Poetry for me has been a source of stress, enjoyment, self-help, and release.
At first, I was focused on form. I had no idea where lines should break or how to choose the right words to fit a certain number of required syllables to make my poems interesting. As an education major that has to strictly follow formatting rules when writing lesson plans, having to fit my poems into a certain format stressed me out greatly at first.
I then realized that if I first wrote out what I wanted to say, I could then insert that into a particular form. This is when I began to have a lot more fun! My own voice began to come through in my poetry once I realized that I could write about the people and places that I knew. I didn’t have to make up something that I didn’t actually know or care about. I inserted dialogue and made my characters talk! I brought scenes from my memory to life by describing them in detail! This was all very exciting to me.

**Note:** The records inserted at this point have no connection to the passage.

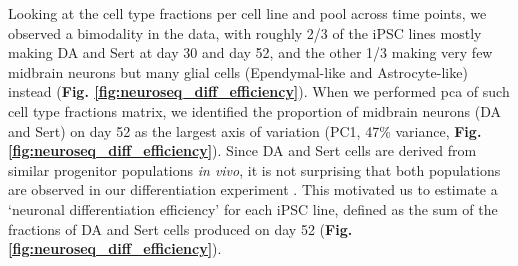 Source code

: Looking at the cell type fractions per cell line and pool across time points, we observed a bimodality in the data, with roughly 2/3 of the iPSC lines mostly making DA and Sert at day 30 and day 52, and the other 1/3 making very few midbrain neurons but many glial cells (Ependymal-like and Astrocyte-like) instead (\textbf{Fig. \ref{fig:neuroseq_diff_efficiency}}).
When we performed \gls{pca} of such cell type fractions matrix, we identified the proportion of midbrain neurons (DA and Sert) on day 52 as the largest axis of variation (PC1, 47\% variance, \textbf{Fig. \ref{fig:neuroseq_diff_efficiency}}). 
Since DA and Sert cells are derived from similar progenitor populations \textit{in vivo}, it is not surprising that both populations are observed in our differentiation experiment \cite{ye1998fgf, cao2017characterization}. 
This motivated us to estimate a `neuronal differentiation efficiency' for each iPSC line, defined as the sum of the fractions of DA and Sert cells produced on day 52 (\textbf{Fig. \ref{fig:neuroseq_diff_efficiency}}). 

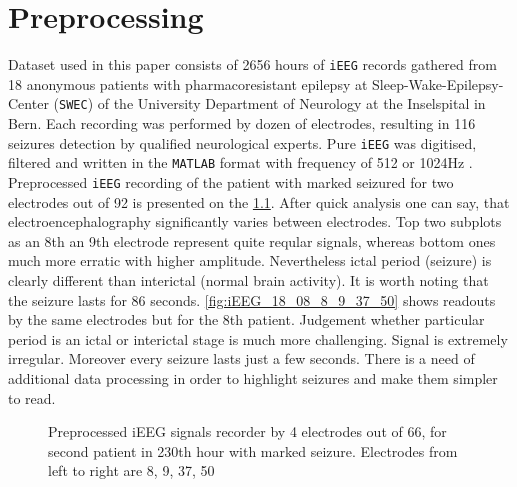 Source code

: \chapter{Preprocessing}
\endgroup
Dataset used in this paper consists of 2656 hours of \verb|iEEG| records gathered from 18 anonymous patients with pharmacoresistant epilepsy at Sleep-Wake-Epilepsy-Center (\verb|SWEC|) of the University Department of Neurology at the Inselspital in Bern. Each recording was performed by dozen of electrodes, resulting in 116 seizures detection by qualified neurological experts. Pure \verb|iEEG| was digitised, filtered and written in the \verb|MATLAB| format with frequency of 512 or 1024Hz \cite{epilepsy_db}. Preprocessed \verb|iEEG| recording of the patient with marked seizured for two electrodes out of 92 is presented on the \figurename{} \ref{fig:iEEG_230_02_8_9_37_50}. After quick analysis one can say, that electroencephalography significantly varies between electrodes. Top two subplots as an 8th an 9th electrode represent quite reqular signals, whereas bottom ones much more erratic with higher amplitude. Nevertheless ictal period (seizure) is clearly different than interictal (normal brain activity). It is worth noting that the seizure lasts for 86 seconds. 
\figurename{} \ref{fig:iEEG_18_08_8_9_37_50} shows readouts by the same electrodes but for the 8th patient. Judgement whether particular period is an ictal or interictal stage is much more challenging. Signal is extremely irregular. Moreover every seizure lasts just a few seconds. There is a need of additional data processing in order to highlight seizures and make them simpler to read.

\begin{figure}[H]
	\begin{center}
	\end{center}
	\caption{Preprocessed iEEG signals recorder by 4 electrodes out of 66, for second patient in 230th hour with marked seizure. Electrodes from left to right are 8, 9, 37, 50}

	\label{fig:iEEG_230_02_8_9_37_50}
\end{figure}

As the semester went on, I wrote many poems about my childhood. While these poems contained many beautiful images, they had no turn and no meaning. Once again, I was frustrated because I could not create a turn in my poems. What I realized was that these poems did not matter to me. All they were to me were good memories of times I spent with my family growing up. I wrote these poems as a way to remember good memories while trying to cover up bad memories of the past year.
This was my moment of insight: I couldn’t create meaning for my readers in my poems because they didn’t hold any meaning for me. I wasn’t writing about what truly mattered to me at this point in my life.
So…I began to write about everything I have been forcing myself to not write about. My past year has consisted of hard family relationships, broken friendships, and break-ups. Who wants to dwell on these types of events? I didn’t at first, but once I let myself go to that place of hurt within myself, poetry came more naturally to me. The more I wrote, the better I felt about everything that happened. Writing poems about the hurt of shattered relationships has helped me release that pain that I have been holding on to for over twelve months.
My advice to every aspiring writer: don’t be afraid to write about what you are scared to write about. Let it out! You will feel much better once you do, and you will have significantly better writing to show for it.